1- There are probably as many reasons why people ‘do’ Valentine’s Day as there are people.
2- People are generally willing to tell you their story (that’s why Bright Spots happen)
3- Valentine’s Day is not just for romantic relationships
4- There may be a couple reasons that seem ‘out of the spirit of it all’ (just my opinion)
     -pure obligation
     -fear of reprisal if you opt out
5- Just wanted to share my personal experience like I always do.

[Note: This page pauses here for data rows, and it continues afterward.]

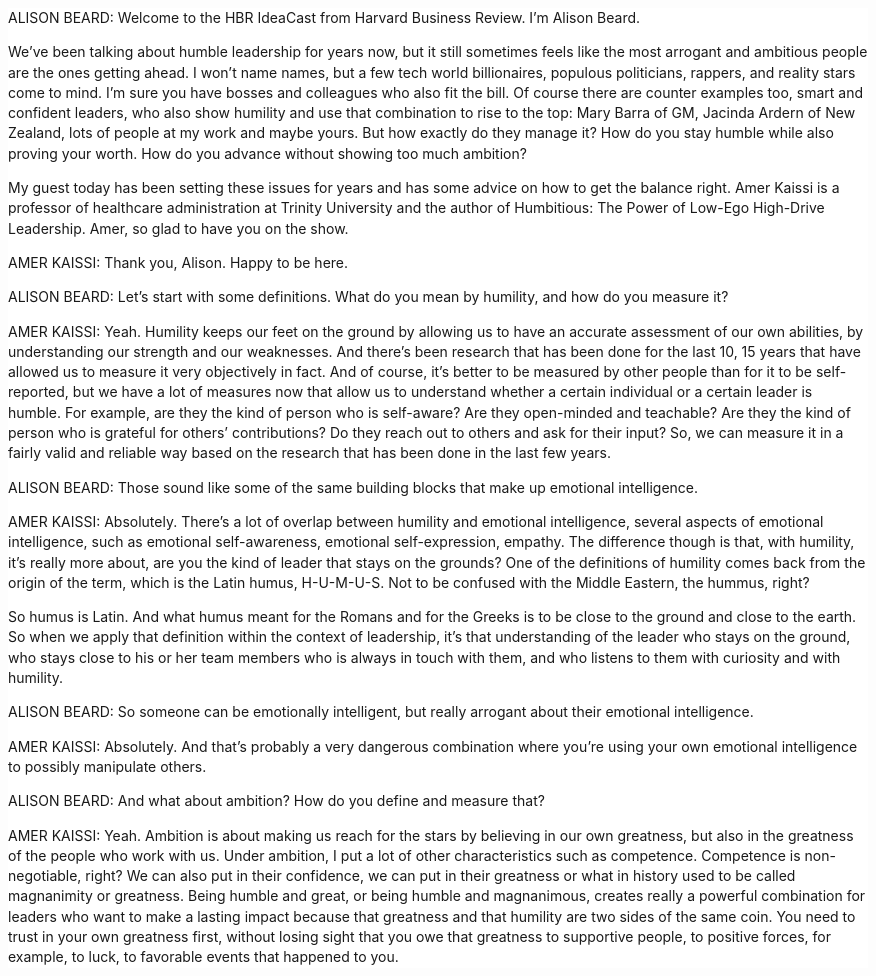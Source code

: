 ALISON BEARD: Welcome to the HBR IdeaCast from Harvard Business Review. I’m Alison Beard.

We’ve been talking about humble leadership for years now, but it still sometimes feels like the most arrogant and ambitious people are the ones getting ahead. I won’t name names, but a few tech world billionaires, populous politicians, rappers, and reality stars come to mind. I’m sure you have bosses and colleagues who also fit the bill. Of course there are counter examples too, smart and confident leaders, who also show humility and use that combination to rise to the top: Mary Barra of GM, Jacinda Ardern of New Zealand, lots of people at my work and maybe yours. But how exactly do they manage it? How do you stay humble while also proving your worth. How do you advance without showing too much ambition?

My guest today has been setting these issues for years and has some advice on how to get the balance right. Amer Kaissi is a professor of healthcare administration at Trinity University and the author of Humbitious: The Power of Low-Ego High-Drive Leadership. Amer, so glad to have you on the show.

AMER KAISSI: Thank you, Alison. Happy to be here.

ALISON BEARD: Let’s start with some definitions. What do you mean by humility, and how do you measure it?

AMER KAISSI: Yeah. Humility keeps our feet on the ground by allowing us to have an accurate assessment of our own abilities, by understanding our strength and our weaknesses. And there’s been research that has been done for the last 10, 15 years that have allowed us to measure it very objectively in fact. And of course, it’s better to be measured by other people than for it to be self-reported, but we have a lot of measures now that allow us to understand whether a certain individual or a certain leader is humble. For example, are they the kind of person who is self-aware? Are they open-minded and teachable? Are they the kind of person who is grateful for others’ contributions? Do they reach out to others and ask for their input? So, we can measure it in a fairly valid and reliable way based on the research that has been done in the last few years.

ALISON BEARD: Those sound like some of the same building blocks that make up emotional intelligence.

AMER KAISSI: Absolutely. There’s a lot of overlap between humility and emotional intelligence, several aspects of emotional intelligence, such as emotional self-awareness, emotional self-expression, empathy. The difference though is that, with humility, it’s really more about, are you the kind of leader that stays on the grounds? One of the definitions of humility comes back from the origin of the term, which is the Latin humus, H-U-M-U-S. Not to be confused with the Middle Eastern, the hummus, right?

So humus is Latin. And what humus meant for the Romans and for the Greeks is to be close to the ground and close to the earth. So when we apply that definition within the context of leadership, it’s that understanding of the leader who stays on the ground, who stays close to his or her team members who is always in touch with them, and who listens to them with curiosity and with humility.

ALISON BEARD: So someone can be emotionally intelligent, but really arrogant about their emotional intelligence.

AMER KAISSI: Absolutely. And that’s probably a very dangerous combination where you’re using your own emotional intelligence to possibly manipulate others.

ALISON BEARD: And what about ambition? How do you define and measure that?

AMER KAISSI: Yeah. Ambition is about making us reach for the stars by believing in our own greatness, but also in the greatness of the people who work with us. Under ambition, I put a lot of other characteristics such as competence. Competence is non-negotiable, right? We can also put in their confidence, we can put in their greatness or what in history used to be called magnanimity or greatness. Being humble and great, or being humble and magnanimous, creates really a powerful combination for leaders who want to make a lasting impact because that greatness and that humility are two sides of the same coin. You need to trust in your own greatness first, without losing sight that you owe that greatness to supportive people, to positive forces, for example, to luck, to favorable events that happened to you.
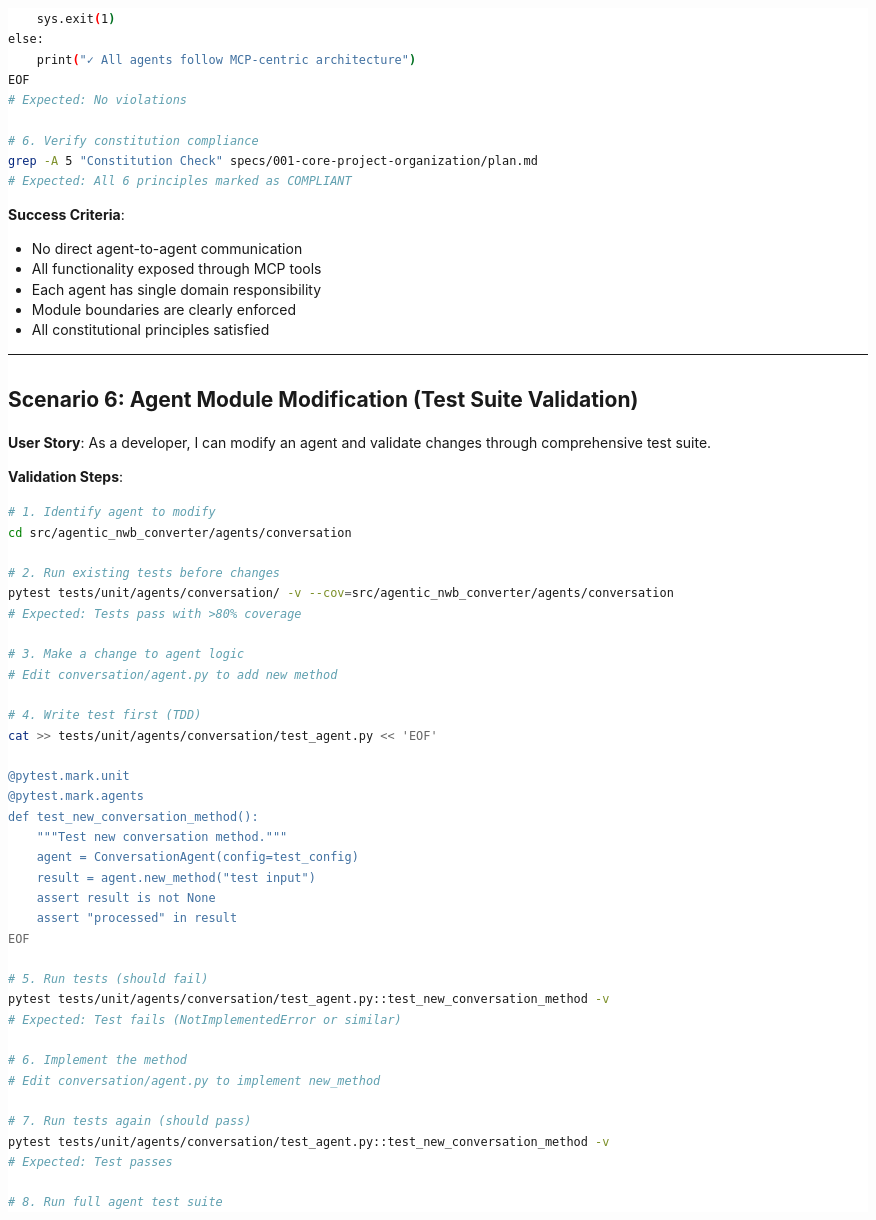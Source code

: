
 ```bash
    sys.exit(1)
else:
    print("✓ All agents follow MCP-centric architecture")
EOF
# Expected: No violations

# 6. Verify constitution compliance
grep -A 5 "Constitution Check" specs/001-core-project-organization/plan.md
# Expected: All 6 principles marked as COMPLIANT
```

**Success Criteria**:

- No direct agent-to-agent communication
- All functionality exposed through MCP tools
- Each agent has single domain responsibility
- Module boundaries are clearly enforced
- All constitutional principles satisfied

---

## Scenario 6: Agent Module Modification (Test Suite Validation)

**User Story**: As a developer, I can modify an agent and validate changes
through comprehensive test suite.

**Validation Steps**:

```bash
# 1. Identify agent to modify
cd src/agentic_nwb_converter/agents/conversation

# 2. Run existing tests before changes
pytest tests/unit/agents/conversation/ -v --cov=src/agentic_nwb_converter/agents/conversation
# Expected: Tests pass with >80% coverage

# 3. Make a change to agent logic
# Edit conversation/agent.py to add new method

# 4. Write test first (TDD)
cat >> tests/unit/agents/conversation/test_agent.py << 'EOF'

@pytest.mark.unit
@pytest.mark.agents
def test_new_conversation_method():
    """Test new conversation method."""
    agent = ConversationAgent(config=test_config)
    result = agent.new_method("test input")
    assert result is not None
    assert "processed" in result
EOF

# 5. Run tests (should fail)
pytest tests/unit/agents/conversation/test_agent.py::test_new_conversation_method -v
# Expected: Test fails (NotImplementedError or similar)

# 6. Implement the method
# Edit conversation/agent.py to implement new_method

# 7. Run tests again (should pass)
pytest tests/unit/agents/conversation/test_agent.py::test_new_conversation_method -v
# Expected: Test passes

# 8. Run full agent test suite
```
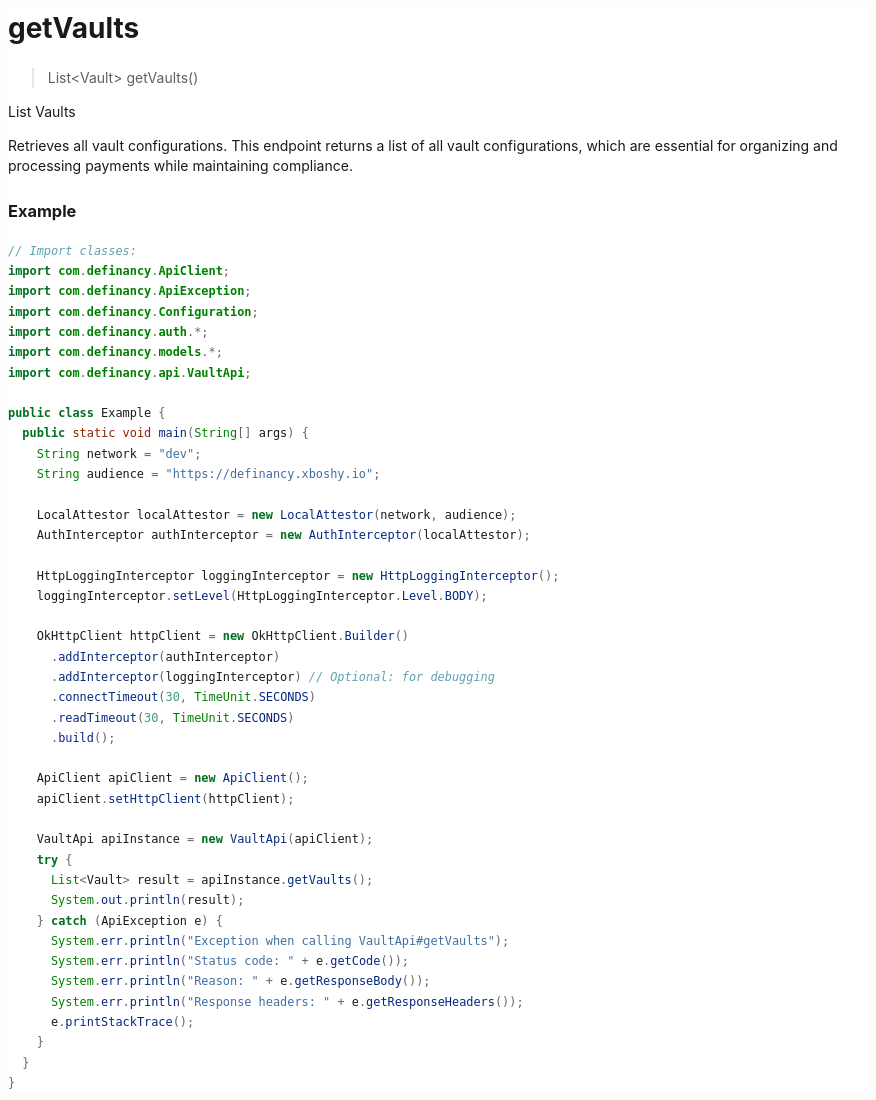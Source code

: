 <a id="getVaults"></a>
# **getVaults**
> List&lt;Vault&gt; getVaults()

List Vaults

Retrieves all vault configurations. This endpoint returns a list of all vault configurations, which are essential for organizing and processing payments while maintaining compliance.

### Example
```java
// Import classes:
import com.definancy.ApiClient;
import com.definancy.ApiException;
import com.definancy.Configuration;
import com.definancy.auth.*;
import com.definancy.models.*;
import com.definancy.api.VaultApi;

public class Example {
  public static void main(String[] args) {
    String network = "dev";
    String audience = "https://definancy.xboshy.io";

    LocalAttestor localAttestor = new LocalAttestor(network, audience);
    AuthInterceptor authInterceptor = new AuthInterceptor(localAttestor);

    HttpLoggingInterceptor loggingInterceptor = new HttpLoggingInterceptor();
    loggingInterceptor.setLevel(HttpLoggingInterceptor.Level.BODY);

    OkHttpClient httpClient = new OkHttpClient.Builder()
      .addInterceptor(authInterceptor)
      .addInterceptor(loggingInterceptor) // Optional: for debugging
      .connectTimeout(30, TimeUnit.SECONDS)
      .readTimeout(30, TimeUnit.SECONDS)
      .build();

    ApiClient apiClient = new ApiClient();
    apiClient.setHttpClient(httpClient);

    VaultApi apiInstance = new VaultApi(apiClient);
    try {
      List<Vault> result = apiInstance.getVaults();
      System.out.println(result);
    } catch (ApiException e) {
      System.err.println("Exception when calling VaultApi#getVaults");
      System.err.println("Status code: " + e.getCode());
      System.err.println("Reason: " + e.getResponseBody());
      System.err.println("Response headers: " + e.getResponseHeaders());
      e.printStackTrace();
    }
  }
}
```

***With that said, my wish is that all who choose to partake in Valentine’s Day do so from a place of love as an extra added acknowledgement that celebrates the feelings and behaviors that have been expressed throughout the year to those you truly care about and appreciate being in your life!!!  Any day, any time, anywhere is available to express genuine love and gratitude to important people in your life….perhaps even a stranger or two.  Give kudos to that mail carrier, that person selling newspapers along the side of the road, that bus driver, that restaurant server, the window washer and the list goes on!!!

HAPPY VALENTINE’S to all and to all a love-filled day!